(Items from a data source)
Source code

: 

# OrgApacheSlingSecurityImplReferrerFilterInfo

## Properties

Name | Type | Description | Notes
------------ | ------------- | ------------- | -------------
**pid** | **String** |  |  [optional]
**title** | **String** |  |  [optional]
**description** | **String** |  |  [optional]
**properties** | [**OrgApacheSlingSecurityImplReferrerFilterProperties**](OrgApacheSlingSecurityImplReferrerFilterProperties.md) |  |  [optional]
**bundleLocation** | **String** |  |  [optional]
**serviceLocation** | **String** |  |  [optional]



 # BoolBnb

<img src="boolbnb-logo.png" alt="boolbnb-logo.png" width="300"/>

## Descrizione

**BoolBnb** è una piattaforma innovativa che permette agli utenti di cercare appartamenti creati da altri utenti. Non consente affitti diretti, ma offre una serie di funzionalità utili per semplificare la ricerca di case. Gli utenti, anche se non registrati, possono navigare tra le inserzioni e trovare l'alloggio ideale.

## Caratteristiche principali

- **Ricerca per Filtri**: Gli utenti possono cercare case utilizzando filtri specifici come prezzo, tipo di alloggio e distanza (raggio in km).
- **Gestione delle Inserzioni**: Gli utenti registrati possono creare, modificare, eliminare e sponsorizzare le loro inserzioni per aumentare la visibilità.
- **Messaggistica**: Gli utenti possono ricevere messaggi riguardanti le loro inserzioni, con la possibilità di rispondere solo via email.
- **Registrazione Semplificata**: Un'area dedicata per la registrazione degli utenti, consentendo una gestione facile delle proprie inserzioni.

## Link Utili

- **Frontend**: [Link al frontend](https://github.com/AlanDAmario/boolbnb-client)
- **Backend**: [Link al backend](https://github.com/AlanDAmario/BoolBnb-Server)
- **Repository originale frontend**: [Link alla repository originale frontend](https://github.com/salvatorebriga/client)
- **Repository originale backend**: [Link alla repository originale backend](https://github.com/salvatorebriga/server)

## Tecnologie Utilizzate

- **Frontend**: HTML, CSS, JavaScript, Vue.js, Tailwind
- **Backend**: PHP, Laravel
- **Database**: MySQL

### Instructions to follow
Write the entries again, exactly as they stand.

### Solution to the exercise
Source code

: 

# OrgApacheSlingSecurityImplReferrerFilterInfo

## Properties

Name | Type | Description | Notes
------------ | ------------- | ------------- | -------------
**pid** | **String** |  |  [optional]
**title** | **String** |  |  [optional]
**description** | **String** |  |  [optional]
**properties** | [**OrgApacheSlingSecurityImplReferrerFilterProperties**](OrgApacheSlingSecurityImplReferrerFilterProperties.md) |  |  [optional]
**bundleLocation** | **String** |  |  [optional]
**serviceLocation** | **String** |  |  [optional]



 # BoolBnb

<img src="boolbnb-logo.png" alt="boolbnb-logo.png" width="300"/>

## Descrizione

**BoolBnb** è una piattaforma innovativa che permette agli utenti di cercare appartamenti creati da altri utenti. Non consente affitti diretti, ma offre una serie di funzionalità utili per semplificare la ricerca di case. Gli utenti, anche se non registrati, possono navigare tra le inserzioni e trovare l'alloggio ideale.

## Caratteristiche principali

- **Ricerca per Filtri**: Gli utenti possono cercare case utilizzando filtri specifici come prezzo, tipo di alloggio e distanza (raggio in km).
- **Gestione delle Inserzioni**: Gli utenti registrati possono creare, modificare, eliminare e sponsorizzare le loro inserzioni per aumentare la visibilità.
- **Messaggistica**: Gli utenti possono ricevere messaggi riguardanti le loro inserzioni, con la possibilità di rispondere solo via email.
- **Registrazione Semplificata**: Un'area dedicata per la registrazione degli utenti, consentendo una gestione facile delle proprie inserzioni.

## Link Utili

- **Frontend**: [Link al frontend](https://github.com/AlanDAmario/boolbnb-client)
- **Backend**: [Link al backend](https://github.com/AlanDAmario/BoolBnb-Server)
- **Repository originale frontend**: [Link alla repository originale frontend](https://github.com/salvatorebriga/client)
- **Repository originale backend**: [Link alla repository originale backend](https://github.com/salvatorebriga/server)

## Tecnologie Utilizzate

- **Frontend**: HTML, CSS, JavaScript, Vue.js, Tailwind
- **Backend**: PHP, Laravel
- **Database**: MySQL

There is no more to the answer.